Англоязычная традиция интеллектуальной истории исходит из презумпции, что режим коммуникации, в котором мыслители, политики и публицисты ведут полемику, по умолчанию задан и существенно не меняется во времени. Для Скиннера, Покока или Мартина ван Гелдерена интеллектуальная коммуникация между мыслителями, полемизирующими с помощью текстов, почти не зависит от наличия или отсутствия цензуры, появления печатного станка, степени публичности или места говорящего в политической иерархии. Внимание англоязычных исследователей в большей мере сосредоточено на интеллектуальных и языковых ходах и значении текстов, а не на изменениях значимости высказываний и анализе политико-экономических условий, в которых публичная речь меняет свою значимость или статус. В упомянутой выше полемике Бейкера и Шартье два исследователя почти идеально олицетворяют разные взгляды на один и тот же предмет (Французскую революцию). Британско-американский ученый утверждает приоритет чисто лингвистического определения политики как дискурса, перформативно постулирующего или опровергающего конкретные решения или авторитет других акторов.
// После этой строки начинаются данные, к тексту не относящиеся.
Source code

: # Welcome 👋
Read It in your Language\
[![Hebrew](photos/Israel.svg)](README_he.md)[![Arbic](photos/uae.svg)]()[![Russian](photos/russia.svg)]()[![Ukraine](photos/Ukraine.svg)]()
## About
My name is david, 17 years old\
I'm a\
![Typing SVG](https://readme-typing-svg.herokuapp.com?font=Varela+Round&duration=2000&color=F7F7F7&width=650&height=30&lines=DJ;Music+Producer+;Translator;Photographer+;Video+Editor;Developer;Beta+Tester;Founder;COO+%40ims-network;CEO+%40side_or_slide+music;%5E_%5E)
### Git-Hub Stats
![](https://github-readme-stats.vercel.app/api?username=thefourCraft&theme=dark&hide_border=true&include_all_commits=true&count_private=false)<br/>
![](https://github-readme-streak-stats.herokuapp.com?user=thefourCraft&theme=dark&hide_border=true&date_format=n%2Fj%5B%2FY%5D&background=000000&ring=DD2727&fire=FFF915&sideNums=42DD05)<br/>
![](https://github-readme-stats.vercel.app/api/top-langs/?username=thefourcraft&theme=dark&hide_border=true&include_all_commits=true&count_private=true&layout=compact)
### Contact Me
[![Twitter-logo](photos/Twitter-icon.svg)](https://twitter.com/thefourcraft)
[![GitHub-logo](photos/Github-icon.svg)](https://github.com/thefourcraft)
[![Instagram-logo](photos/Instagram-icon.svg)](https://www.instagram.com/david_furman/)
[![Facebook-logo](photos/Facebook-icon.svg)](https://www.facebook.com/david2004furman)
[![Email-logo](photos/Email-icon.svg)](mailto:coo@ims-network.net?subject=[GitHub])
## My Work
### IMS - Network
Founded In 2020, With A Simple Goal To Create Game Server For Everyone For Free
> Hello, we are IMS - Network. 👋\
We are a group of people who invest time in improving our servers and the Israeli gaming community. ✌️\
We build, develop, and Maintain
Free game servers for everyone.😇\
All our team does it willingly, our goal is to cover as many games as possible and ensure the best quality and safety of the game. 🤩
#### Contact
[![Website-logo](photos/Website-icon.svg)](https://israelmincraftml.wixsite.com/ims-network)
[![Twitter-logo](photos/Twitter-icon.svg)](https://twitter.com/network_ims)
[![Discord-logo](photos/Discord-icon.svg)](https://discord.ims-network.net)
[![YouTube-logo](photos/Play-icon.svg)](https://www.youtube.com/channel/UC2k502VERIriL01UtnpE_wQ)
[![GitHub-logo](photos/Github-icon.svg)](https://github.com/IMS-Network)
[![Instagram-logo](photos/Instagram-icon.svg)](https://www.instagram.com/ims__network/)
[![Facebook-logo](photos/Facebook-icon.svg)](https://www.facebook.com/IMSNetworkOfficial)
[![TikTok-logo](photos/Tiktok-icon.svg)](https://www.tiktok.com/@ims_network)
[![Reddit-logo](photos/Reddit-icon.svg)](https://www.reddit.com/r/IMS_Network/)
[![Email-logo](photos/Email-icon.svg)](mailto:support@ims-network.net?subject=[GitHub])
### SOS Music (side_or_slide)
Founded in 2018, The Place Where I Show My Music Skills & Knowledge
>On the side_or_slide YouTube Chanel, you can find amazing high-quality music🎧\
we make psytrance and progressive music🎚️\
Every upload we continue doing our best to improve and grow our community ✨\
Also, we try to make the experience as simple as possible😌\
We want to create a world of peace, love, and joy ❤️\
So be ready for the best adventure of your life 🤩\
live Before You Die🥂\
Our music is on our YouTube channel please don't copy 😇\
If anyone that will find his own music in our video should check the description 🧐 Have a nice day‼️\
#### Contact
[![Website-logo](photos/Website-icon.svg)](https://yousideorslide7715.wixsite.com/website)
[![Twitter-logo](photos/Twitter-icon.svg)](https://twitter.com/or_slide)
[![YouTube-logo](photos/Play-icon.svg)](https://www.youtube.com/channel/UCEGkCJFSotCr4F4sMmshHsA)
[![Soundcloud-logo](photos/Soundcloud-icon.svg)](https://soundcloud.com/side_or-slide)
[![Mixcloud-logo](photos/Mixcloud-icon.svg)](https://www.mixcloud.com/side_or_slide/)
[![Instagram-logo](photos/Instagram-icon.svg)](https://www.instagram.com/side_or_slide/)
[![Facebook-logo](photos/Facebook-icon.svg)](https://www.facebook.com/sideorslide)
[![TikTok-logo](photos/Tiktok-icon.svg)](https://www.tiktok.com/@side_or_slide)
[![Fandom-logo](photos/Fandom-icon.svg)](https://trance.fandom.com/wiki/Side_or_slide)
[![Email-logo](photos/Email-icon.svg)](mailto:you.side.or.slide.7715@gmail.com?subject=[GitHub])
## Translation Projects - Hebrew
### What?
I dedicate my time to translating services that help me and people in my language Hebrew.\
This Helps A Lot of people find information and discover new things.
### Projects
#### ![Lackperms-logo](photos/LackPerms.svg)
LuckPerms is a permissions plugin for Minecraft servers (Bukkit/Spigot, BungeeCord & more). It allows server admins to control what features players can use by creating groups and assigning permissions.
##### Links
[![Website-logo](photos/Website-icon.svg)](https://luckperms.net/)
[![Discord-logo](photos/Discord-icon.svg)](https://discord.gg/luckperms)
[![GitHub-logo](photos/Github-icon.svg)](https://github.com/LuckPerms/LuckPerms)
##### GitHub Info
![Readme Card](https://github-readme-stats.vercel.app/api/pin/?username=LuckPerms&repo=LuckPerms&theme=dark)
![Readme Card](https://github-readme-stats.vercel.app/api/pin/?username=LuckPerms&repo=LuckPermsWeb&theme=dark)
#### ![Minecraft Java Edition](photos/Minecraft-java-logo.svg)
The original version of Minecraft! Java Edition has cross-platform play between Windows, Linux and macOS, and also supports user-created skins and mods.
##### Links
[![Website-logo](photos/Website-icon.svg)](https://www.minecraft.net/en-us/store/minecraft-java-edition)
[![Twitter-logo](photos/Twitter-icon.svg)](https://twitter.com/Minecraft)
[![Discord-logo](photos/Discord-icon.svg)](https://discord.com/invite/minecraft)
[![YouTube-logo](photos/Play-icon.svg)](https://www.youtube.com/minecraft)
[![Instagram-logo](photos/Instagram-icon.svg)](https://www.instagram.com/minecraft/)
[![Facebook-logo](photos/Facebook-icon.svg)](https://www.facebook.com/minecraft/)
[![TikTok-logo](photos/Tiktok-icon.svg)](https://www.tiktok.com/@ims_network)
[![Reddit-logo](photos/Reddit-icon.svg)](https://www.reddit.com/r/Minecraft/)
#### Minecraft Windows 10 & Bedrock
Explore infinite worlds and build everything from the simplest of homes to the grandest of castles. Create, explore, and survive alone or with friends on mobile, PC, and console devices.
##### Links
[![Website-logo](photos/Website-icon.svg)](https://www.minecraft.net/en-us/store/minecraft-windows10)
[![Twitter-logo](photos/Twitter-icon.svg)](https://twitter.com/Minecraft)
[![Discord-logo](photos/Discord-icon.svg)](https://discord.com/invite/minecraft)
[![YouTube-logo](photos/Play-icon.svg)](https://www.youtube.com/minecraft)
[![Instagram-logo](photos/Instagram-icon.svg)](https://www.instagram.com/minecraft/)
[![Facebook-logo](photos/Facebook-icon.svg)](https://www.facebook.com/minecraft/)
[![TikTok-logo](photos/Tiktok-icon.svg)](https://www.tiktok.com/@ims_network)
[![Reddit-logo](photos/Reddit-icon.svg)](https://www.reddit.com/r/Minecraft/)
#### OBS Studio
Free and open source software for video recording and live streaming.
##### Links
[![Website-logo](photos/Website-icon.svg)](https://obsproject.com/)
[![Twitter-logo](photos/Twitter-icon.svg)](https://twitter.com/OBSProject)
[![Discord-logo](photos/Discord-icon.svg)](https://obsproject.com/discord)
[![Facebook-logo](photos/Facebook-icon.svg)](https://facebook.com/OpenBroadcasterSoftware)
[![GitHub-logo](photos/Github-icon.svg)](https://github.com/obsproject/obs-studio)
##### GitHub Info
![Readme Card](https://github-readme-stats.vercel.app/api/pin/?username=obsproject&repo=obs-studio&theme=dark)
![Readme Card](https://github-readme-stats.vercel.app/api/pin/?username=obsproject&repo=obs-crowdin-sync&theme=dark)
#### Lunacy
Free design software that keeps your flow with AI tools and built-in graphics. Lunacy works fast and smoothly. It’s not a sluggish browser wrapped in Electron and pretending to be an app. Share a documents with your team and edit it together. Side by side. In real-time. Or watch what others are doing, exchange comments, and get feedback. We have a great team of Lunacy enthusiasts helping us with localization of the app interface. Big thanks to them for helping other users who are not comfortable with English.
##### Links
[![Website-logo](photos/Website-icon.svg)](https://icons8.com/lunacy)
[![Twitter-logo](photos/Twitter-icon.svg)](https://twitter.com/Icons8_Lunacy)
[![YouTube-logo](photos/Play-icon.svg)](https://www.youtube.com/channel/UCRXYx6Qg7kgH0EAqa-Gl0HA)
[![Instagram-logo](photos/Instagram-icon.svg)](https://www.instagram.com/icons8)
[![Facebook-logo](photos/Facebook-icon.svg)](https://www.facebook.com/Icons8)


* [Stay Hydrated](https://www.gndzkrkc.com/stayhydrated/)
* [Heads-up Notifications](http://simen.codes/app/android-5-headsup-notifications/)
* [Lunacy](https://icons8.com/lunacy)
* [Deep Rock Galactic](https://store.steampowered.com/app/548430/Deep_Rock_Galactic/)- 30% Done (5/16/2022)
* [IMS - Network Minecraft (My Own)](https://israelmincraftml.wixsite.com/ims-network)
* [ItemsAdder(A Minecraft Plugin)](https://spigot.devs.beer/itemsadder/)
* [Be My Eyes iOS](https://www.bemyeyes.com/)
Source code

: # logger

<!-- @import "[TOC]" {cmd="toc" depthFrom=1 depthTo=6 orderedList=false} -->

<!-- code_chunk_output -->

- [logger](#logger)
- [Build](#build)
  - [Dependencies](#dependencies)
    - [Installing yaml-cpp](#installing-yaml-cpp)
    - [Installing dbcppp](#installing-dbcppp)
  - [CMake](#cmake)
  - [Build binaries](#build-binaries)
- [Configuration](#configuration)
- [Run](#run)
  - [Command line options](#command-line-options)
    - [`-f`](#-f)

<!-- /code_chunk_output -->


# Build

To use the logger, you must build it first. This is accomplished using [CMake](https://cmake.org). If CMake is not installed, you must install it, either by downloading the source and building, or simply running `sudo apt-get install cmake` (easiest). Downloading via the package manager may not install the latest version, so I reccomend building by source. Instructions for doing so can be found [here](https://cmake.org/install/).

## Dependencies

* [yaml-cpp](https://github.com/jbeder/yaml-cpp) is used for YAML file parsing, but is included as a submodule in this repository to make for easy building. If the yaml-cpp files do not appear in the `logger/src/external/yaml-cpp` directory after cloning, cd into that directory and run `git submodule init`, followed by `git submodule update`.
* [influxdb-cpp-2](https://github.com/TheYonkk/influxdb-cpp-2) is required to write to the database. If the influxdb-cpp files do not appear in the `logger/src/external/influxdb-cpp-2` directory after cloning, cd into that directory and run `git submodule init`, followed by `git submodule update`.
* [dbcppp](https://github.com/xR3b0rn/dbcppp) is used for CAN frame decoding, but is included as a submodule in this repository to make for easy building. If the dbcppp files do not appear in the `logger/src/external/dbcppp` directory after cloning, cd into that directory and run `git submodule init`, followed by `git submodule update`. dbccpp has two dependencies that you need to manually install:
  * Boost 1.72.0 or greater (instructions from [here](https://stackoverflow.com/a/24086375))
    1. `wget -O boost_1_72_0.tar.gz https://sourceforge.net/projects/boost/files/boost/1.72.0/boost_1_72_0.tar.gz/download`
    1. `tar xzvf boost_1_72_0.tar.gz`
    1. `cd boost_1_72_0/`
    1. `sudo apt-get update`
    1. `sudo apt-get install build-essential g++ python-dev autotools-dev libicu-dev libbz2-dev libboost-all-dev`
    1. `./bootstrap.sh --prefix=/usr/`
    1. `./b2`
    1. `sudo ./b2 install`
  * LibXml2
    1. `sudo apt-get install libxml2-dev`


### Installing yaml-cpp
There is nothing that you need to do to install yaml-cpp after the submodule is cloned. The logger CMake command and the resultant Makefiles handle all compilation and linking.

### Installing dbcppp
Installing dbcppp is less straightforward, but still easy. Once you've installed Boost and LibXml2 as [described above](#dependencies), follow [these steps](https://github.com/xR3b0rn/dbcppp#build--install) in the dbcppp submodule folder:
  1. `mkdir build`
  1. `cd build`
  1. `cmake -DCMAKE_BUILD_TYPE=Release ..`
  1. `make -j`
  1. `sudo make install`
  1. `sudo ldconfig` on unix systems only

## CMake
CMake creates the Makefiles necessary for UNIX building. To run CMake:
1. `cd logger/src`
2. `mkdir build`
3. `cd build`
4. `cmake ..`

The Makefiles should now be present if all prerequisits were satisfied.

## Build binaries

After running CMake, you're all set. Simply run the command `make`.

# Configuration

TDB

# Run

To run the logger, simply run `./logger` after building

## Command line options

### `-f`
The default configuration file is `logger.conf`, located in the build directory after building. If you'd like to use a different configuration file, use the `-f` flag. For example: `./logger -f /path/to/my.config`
Французский историк указывает на фундаментальную важность меняющихся практик и социальных структур, в которые включены говорящие и их слушатели. Только при определенных социальных условиях дискурс становится эффективным политическим действием.
70
См. подробнее: Baker K. M. Inventing French Revolution: Essays on French Political Culture in the Eighteenth Century. Cambridge: Cambridge University Press, 1990. Разбор некоторых методологических положений Бейкера в этой связи: Атнашев Т. М., Велижев М. Б. История политических языков в России: К методологии исследовательской программы // Философия. Журнал высшей школы экономики. 2018. № 3. С. 119, 123.
71
См. подробнее: Шартье Р. Культурные истоки Французской революции.